*** Excerpted data ***

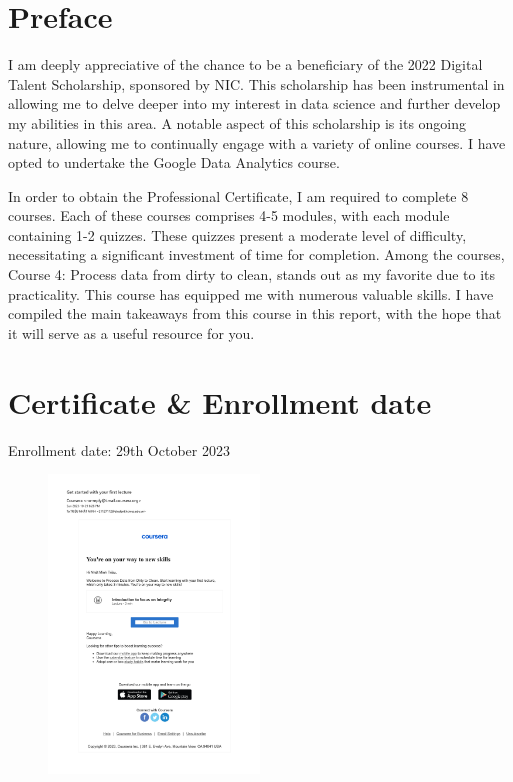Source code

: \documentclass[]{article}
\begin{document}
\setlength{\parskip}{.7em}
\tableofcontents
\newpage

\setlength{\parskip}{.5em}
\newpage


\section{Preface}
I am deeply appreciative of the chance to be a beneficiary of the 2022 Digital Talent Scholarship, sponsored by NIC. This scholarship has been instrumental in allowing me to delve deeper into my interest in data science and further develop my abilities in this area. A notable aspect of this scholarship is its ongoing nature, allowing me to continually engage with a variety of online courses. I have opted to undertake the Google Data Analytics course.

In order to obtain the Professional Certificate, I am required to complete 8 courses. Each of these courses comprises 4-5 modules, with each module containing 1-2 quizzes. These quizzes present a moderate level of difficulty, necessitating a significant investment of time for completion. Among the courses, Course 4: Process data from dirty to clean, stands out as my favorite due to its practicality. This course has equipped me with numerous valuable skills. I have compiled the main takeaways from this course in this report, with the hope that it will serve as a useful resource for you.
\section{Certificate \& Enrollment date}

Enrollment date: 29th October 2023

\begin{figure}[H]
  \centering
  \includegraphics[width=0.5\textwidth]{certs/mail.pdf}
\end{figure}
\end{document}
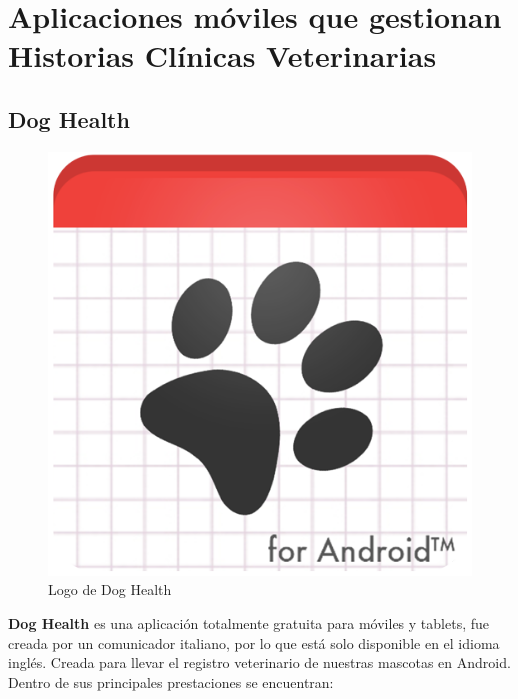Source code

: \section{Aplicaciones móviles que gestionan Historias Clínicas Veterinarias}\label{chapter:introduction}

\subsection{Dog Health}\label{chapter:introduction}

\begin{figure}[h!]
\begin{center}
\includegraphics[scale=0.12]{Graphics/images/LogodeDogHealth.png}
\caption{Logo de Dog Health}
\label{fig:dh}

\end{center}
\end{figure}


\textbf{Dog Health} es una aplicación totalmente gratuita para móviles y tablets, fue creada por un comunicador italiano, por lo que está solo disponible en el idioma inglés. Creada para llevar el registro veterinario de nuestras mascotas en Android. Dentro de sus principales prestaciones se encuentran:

*** End of Excerpted data ***
*** Excerpted data ***

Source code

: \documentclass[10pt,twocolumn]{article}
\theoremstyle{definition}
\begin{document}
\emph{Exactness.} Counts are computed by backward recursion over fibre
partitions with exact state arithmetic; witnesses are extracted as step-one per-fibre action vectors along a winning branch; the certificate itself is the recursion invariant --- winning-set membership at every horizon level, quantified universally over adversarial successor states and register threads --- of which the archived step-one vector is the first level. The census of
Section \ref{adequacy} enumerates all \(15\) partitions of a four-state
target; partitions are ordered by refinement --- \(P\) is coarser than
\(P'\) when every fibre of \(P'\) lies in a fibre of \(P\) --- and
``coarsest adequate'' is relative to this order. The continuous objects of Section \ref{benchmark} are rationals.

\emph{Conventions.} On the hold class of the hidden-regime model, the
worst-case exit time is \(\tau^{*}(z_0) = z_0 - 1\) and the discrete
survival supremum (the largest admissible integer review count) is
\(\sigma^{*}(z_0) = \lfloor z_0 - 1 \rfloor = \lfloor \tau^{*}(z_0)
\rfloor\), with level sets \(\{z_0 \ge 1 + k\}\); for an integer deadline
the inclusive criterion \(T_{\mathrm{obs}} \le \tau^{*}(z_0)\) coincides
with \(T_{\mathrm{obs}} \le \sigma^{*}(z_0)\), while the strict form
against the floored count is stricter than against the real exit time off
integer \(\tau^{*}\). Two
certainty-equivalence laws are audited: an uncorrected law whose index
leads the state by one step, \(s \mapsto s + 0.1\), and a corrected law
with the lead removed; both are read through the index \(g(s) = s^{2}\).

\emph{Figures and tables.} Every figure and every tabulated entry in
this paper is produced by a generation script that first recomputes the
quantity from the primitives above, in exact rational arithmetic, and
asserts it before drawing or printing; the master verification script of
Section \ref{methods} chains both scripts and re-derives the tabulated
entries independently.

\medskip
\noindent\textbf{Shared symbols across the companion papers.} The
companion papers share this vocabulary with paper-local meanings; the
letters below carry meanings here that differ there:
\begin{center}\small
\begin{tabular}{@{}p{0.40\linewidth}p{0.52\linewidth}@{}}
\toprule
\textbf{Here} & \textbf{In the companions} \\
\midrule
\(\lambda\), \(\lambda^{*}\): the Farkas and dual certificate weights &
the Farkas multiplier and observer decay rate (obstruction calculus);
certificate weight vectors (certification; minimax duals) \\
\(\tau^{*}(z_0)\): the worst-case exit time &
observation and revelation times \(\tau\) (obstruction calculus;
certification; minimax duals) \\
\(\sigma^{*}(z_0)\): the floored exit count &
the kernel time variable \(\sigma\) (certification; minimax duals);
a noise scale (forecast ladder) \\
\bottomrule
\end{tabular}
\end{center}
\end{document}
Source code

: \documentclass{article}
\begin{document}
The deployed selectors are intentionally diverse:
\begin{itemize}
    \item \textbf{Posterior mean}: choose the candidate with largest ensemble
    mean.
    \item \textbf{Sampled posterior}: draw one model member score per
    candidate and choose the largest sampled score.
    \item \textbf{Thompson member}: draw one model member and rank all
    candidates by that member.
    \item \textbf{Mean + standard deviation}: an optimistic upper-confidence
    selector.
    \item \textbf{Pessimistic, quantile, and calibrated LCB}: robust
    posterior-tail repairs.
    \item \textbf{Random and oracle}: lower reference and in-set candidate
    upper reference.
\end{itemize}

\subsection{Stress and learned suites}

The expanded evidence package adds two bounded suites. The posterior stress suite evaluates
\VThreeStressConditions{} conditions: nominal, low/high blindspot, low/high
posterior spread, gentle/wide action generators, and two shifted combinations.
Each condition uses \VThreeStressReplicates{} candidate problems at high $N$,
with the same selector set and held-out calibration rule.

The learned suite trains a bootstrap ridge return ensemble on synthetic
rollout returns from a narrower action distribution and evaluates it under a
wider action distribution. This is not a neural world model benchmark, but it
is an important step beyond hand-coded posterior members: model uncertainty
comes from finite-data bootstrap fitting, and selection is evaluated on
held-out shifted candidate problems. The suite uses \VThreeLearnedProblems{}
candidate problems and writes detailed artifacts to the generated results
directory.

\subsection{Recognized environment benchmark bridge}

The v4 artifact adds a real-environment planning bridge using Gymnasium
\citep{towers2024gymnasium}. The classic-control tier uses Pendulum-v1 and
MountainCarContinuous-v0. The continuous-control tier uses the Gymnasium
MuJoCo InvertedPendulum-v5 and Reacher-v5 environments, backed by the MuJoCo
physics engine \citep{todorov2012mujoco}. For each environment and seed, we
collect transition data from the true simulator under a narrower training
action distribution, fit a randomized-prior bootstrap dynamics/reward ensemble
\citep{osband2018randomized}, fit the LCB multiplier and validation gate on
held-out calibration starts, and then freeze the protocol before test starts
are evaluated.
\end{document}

*** End of Excerpted data ***

> [The problem]
For this exercise, repeat exactly the lines of the data above from the one with "with largest ensemble" down to the one with "uses Pendulum-v1 and", both end lines included.

> [Solution for this exercise]
    \item \textbf{Posterior mean}: choose the candidate with largest ensemble
    mean.
    \item \textbf{Sampled posterior}: draw one model member score per
    candidate and choose the largest sampled score.
    \item \textbf{Thompson member}: draw one model member and rank all
    candidates by that member.
    \item \textbf{Mean + standard deviation}: an optimistic upper-confidence
    selector.
    \item \textbf{Pessimistic, quantile, and calibrated LCB}: robust
    posterior-tail repairs.
    \item \textbf{Random and oracle}: lower reference and in-set candidate
    upper reference.
\end{itemize}

\subsection{Stress and learned suites}

The expanded evidence package adds two bounded suites. The posterior stress suite evaluates
\VThreeStressConditions{} conditions: nominal, low/high blindspot, low/high
posterior spread, gentle/wide action generators, and two shifted combinations.
Each condition uses \VThreeStressReplicates{} candidate problems at high $N$,
with the same selector set and held-out calibration rule.

The learned suite trains a bootstrap ridge return ensemble on synthetic
rollout returns from a narrower action distribution and evaluates it under a
wider action distribution. This is not a neural world model benchmark, but it
is an important step beyond hand-coded posterior members: model uncertainty
comes from finite-data bootstrap fitting, and selection is evaluated on
held-out shifted candidate problems. The suite uses \VThreeLearnedProblems{}
candidate problems and writes detailed artifacts to the generated results
directory.

\subsection{Recognized environment benchmark bridge}

The v4 artifact adds a real-environment planning bridge using Gymnasium
\citep{towers2024gymnasium}. The classic-control tier uses Pendulum-v1 and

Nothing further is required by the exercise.